Le groupe pharmaceutique Novartis va adresser 5.000 kits pédagogiques à des écoles élémentaires. De quoi sensibiliser 150.000 enfants à l’importance de prendre soin de leur animal domestique préféré, chiens ou chats, pour éviter la transmission de maladies grâce… à des produits en partie commercialisés par Novartis.

Une trentaine d’enfants sont sagement assis dans les fauteuils de l’auditorium du Muséum national d’Histoire naturelle. Ils regardent un dessin animé sur les risques de transmission de maladie par les animaux de compagnie. Un dessin animé réalisé par l’entreprise pharmaceutique Novartis. Le message: bien se laver les mains après avoir caressé son animal. Et surtout penser à procéder à une vermifugation régulière de son chien ou chat (par administration d’un médicament), pour tuer les vers, vecteurs de maladies.

Sylvie Thevenon, conceptrice du programme chez Novartis, anime cette séance « pédagogique » de « sensibilisation pour changer les comportements ». S’agit-il de « séances pédagogiques » désintéressées, ou de réaliser une vaste opération marketing, avec l’aval de l’Éducation nationale ?

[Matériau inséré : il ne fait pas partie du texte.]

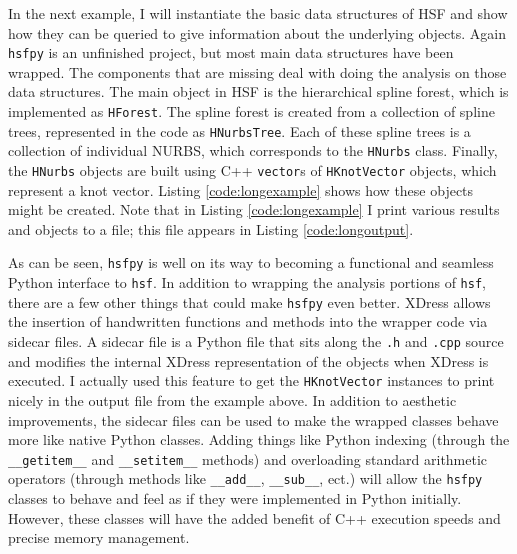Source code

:   In the next example, I will instantiate the basic data structures of HSF and show how they can be queried to give information about the underlying objects. Again \texttt{hsfpy} is an unfinished project, but most main data structures have been wrapped. The components that are missing deal with doing the analysis on those data structures. The main object in HSF is the hierarchical spline forest, which is implemented as \texttt{HForest}. The spline forest is created from a collection of spline trees, represented in the code as \texttt{HNurbsTree}. Each of these spline trees is a collection of individual NURBS, which corresponds to the \texttt{HNurbs} class. Finally, the \texttt{HNurbs} objects are built using C++ \texttt{vector}s of \texttt{HKnotVector} objects, which represent a knot vector. Listing \ref{code:longexample} shows how these objects might be created. Note that in Listing \ref{code:longexample} I print various results and objects to a file; this file appears in Listing \ref{code:longoutput}.
  \vspace{.2in}
  
  \mainstretch{}

  \vspace{.2in}
  
  \mainstretch{}

  As can be seen, \texttt{hsfpy} is well on its way to becoming a functional and seamless Python interface to \texttt{hsf}. In addition to wrapping the analysis portions of \texttt{hsf}, there are a few other things that could make \texttt{hsfpy} even better.  XDress allows the insertion of handwritten functions and methods into the wrapper code via sidecar files. A sidecar file is a Python file that sits along the \texttt{.h} and \texttt{.cpp} source and modifies the internal XDress representation of the objects when XDress is executed. I actually used this feature to get the \texttt{HKnotVector} instances to print nicely in the output file from the example above. In addition to aesthetic improvements, the sidecar files can be used to make the wrapped classes behave more like native Python classes. Adding things like Python indexing (through the \texttt{\_\_getitem\_\_} and \texttt{\_\_setitem\_\_} methods) and overloading standard arithmetic operators (through methods like \texttt{\_\_add\_\_}, \texttt{\_\_sub\_\_}, ect.) will allow the \texttt{hsfpy} classes to behave and feel as if they were implemented in Python initially. However, these classes will have the added benefit of C++ execution speeds and precise memory management.

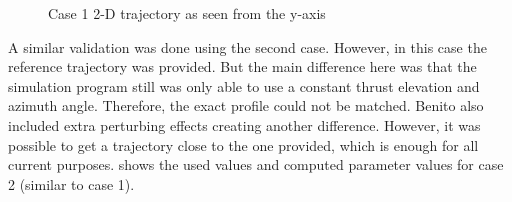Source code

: 


\begin{figure}[H]
\centering
\caption{Case 1 2-D trajectory as seen from the y-axis}
\label{fig:PlotFigure1SeenFromZoomYaxis}
\end{figure}




A similar validation was done using the second case. However, in this case the reference trajectory was provided. But the main difference here was that the simulation program still was only able to use a constant thrust elevation and azimuth angle. Therefore, the exact profile could not be matched. Benito also included extra perturbing effects creating another difference. However, it was possible to get a trajectory close to the one provided, which is enough for all current purposes.  shows the used values and computed parameter values for case 2 (similar to case 1).  





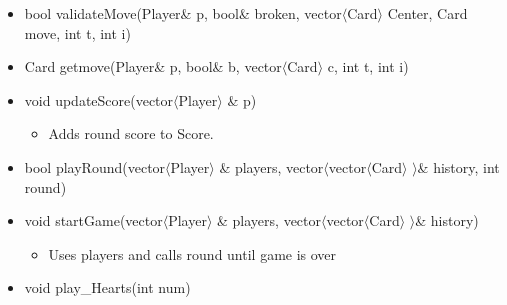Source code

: \documentclass[]{scrartcl}
\begin{document}
\begin{itemize}
\begin{itemize}
 		\end{itemize}
 	\item bool validateMove(Player\& p, bool\& broken, vector$\langle$Card$\rangle$  Center, Card move, int t, int i)
 	\item Card getmove(Player\& p, bool\& b, vector$\langle$Card$\rangle$  c, int t, int i)
 	\item void updateScore(vector$\langle$Player$\rangle$ \& p)
 		\begin{itemize}
 			\item Adds round score to Score.
 		\end{itemize}
 	\item bool playRound(vector$\langle$Player$\rangle$ \& players, vector$\langle$vector$\langle$Card$\rangle$ $\rangle$\& history, int round)
 	\item void startGame(vector$\langle$Player$\rangle$ \& players, vector$\langle$vector$\langle$Card$\rangle$ $\rangle$\& history)
 		\begin{itemize}
 			\item  Uses players and calls round until game is over
 		\end{itemize}
 	\item void play\_Hearts(int num)

 \end{itemize}

\newpage
\end{document}
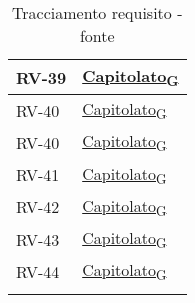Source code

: \begin{longtable}{|>{\centering\arraybackslash}m{}|>{\centering\arraybackslash}m{}|}
	RV-39              & \href{https://7last.github.io/docs/rtb/documentazione-interna/glossario\#capitolato}{Capitolato\textsubscript{G}}                                                                                                                                    \\\hline
	RV-40              & \href{https://7last.github.io/docs/rtb/documentazione-interna/glossario\#capitolato}{Capitolato\textsubscript{G}}                                                                                                                                    \\\hline
	RV-40              & \href{https://7last.github.io/docs/rtb/documentazione-interna/glossario\#capitolato}{Capitolato\textsubscript{G}}                                                                                                                                    \\\hline
	RV-41              & \href{https://7last.github.io/docs/rtb/documentazione-interna/glossario\#capitolato}{Capitolato\textsubscript{G}}                                                                                                                                    \\\hline
	RV-42              & \href{https://7last.github.io/docs/rtb/documentazione-interna/glossario\#capitolato}{Capitolato\textsubscript{G}}                                                                                                                                    \\\hline
	RV-43              & \href{https://7last.github.io/docs/rtb/documentazione-interna/glossario\#capitolato}{Capitolato\textsubscript{G}}                                                                                                                                    \\\hline
	RV-44              & \href{https://7last.github.io/docs/rtb/documentazione-interna/glossario\#capitolato}{Capitolato\textsubscript{G}}                                                                                                                                    \\\hline
	\caption{Tracciamento requisito - fonte}
	\label{table:4}
\end{longtable}

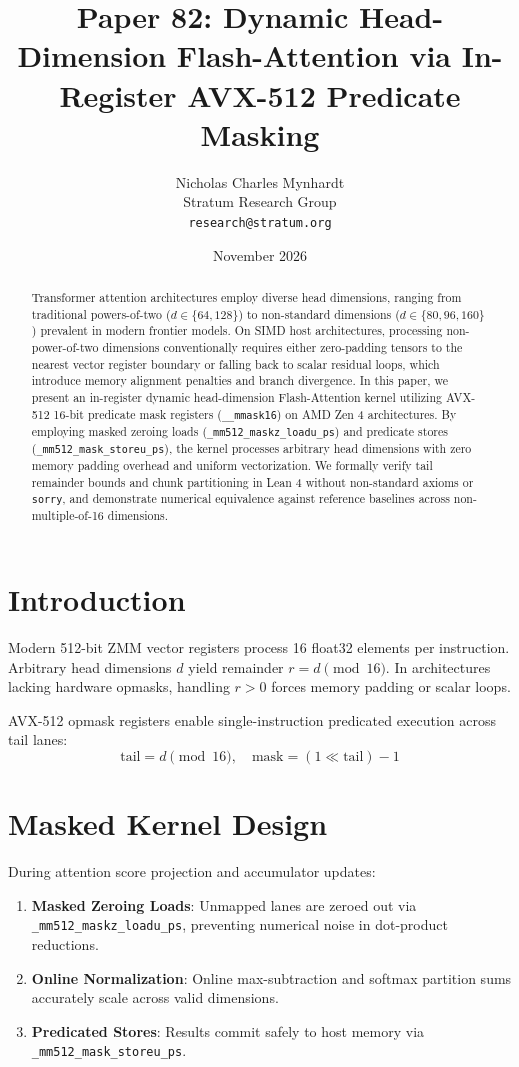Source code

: \documentclass[10pt,twocolumn,letterpaper]{article}
\title{Paper 82: Dynamic Head-Dimension Flash-Attention via In-Register AVX-512 Predicate Masking}
\author{Nicholas Charles Mynhardt \\ Stratum Research Group \\ \texttt{research@stratum.org}}
\date{November 2026}
\begin{document}
\maketitle

\begin{abstract}
Transformer attention architectures employ diverse head dimensions, ranging from traditional powers-of-two ($d \in \{64, 128\}$) to non-standard dimensions ($d \in \{80, 96, 160\}$) prevalent in modern frontier models. On SIMD host architectures, processing non-power-of-two dimensions conventionally requires either zero-padding tensors to the nearest vector register boundary or falling back to scalar residual loops, which introduce memory alignment penalties and branch divergence. In this paper, we present an in-register dynamic head-dimension Flash-Attention kernel utilizing AVX-512 16-bit predicate mask registers (\texttt{\_\_mmask16}) on AMD Zen 4 architectures. By employing masked zeroing loads (\texttt{\_mm512\_maskz\_loadu\_ps}) and predicate stores (\texttt{\_mm512\_mask\_storeu\_ps}), the kernel processes arbitrary head dimensions with zero memory padding overhead and uniform vectorization. We formally verify tail remainder bounds and chunk partitioning in Lean 4 without non-standard axioms or \texttt{sorry}, and demonstrate numerical equivalence against reference baselines across non-multiple-of-16 dimensions.
\end{abstract}

\section{Introduction}
Modern 512-bit ZMM vector registers process 16 float32 elements per instruction. Arbitrary head dimensions $d$ yield remainder $r = d \pmod{16}$. In architectures lacking hardware opmasks, handling $r > 0$ forces memory padding or scalar loops.

AVX-512 opmask registers enable single-instruction predicated execution across tail lanes:
\begin{equation}
\text{tail} = d \pmod{16}, \quad \text{mask} = (1 \ll \text{tail}) - 1
\end{equation}

\section{Masked Kernel Design}
During attention score projection and accumulator updates:
\begin{enumerate}
    \item \textbf{Masked Zeroing Loads}: Unmapped lanes are zeroed out via \texttt{\_mm512\_maskz\_loadu\_ps}, preventing numerical noise in dot-product reductions.
    \item \textbf{Online Normalization}: Online max-subtraction and softmax partition sums accurately scale across valid dimensions.
    \item \textbf{Predicated Stores}: Results commit safely to host memory via \texttt{\_mm512\_mask\_storeu\_ps}.
\end{enumerate}
\end{document}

Cette classe de CE2 de Neuilly-sur-Seine n’est pas la seule cobaye. 2 000 kits pédagogiques ont été envoyés dans des écoles, 3.000 autres vont suivre en juin. 150 000 enfants de « Cycle 3 » (8-10 ans) pourront donc apprendre à s’occuper de leur animal de compagnie grâce aux bons conseils de Novartis, et de sa filiale Novartis santé animale ! Le ministère de l’Éducation nationale a donné son accord pour cette activité « éducative ». Et évidemment totalement désintéressée…

Car qui fabrique et vend des vermifuges en France ? Novartis, leader mondial pour les antiparasitaires [1].

Des experts pas si indépendants

« En France, les chats et chiens sont vermifugés en moyenne 2,8 et 2 fois par an. D’après une étude d’experts européens indépendants, il faudrait les fermifuger 4 fois par an, pour réduire la transmission de maladies comme les zoonoses parasitaires », explique les responsables de ce programme éducatif. Il s’agit de « lutter contre un vrai problème de santé publique ».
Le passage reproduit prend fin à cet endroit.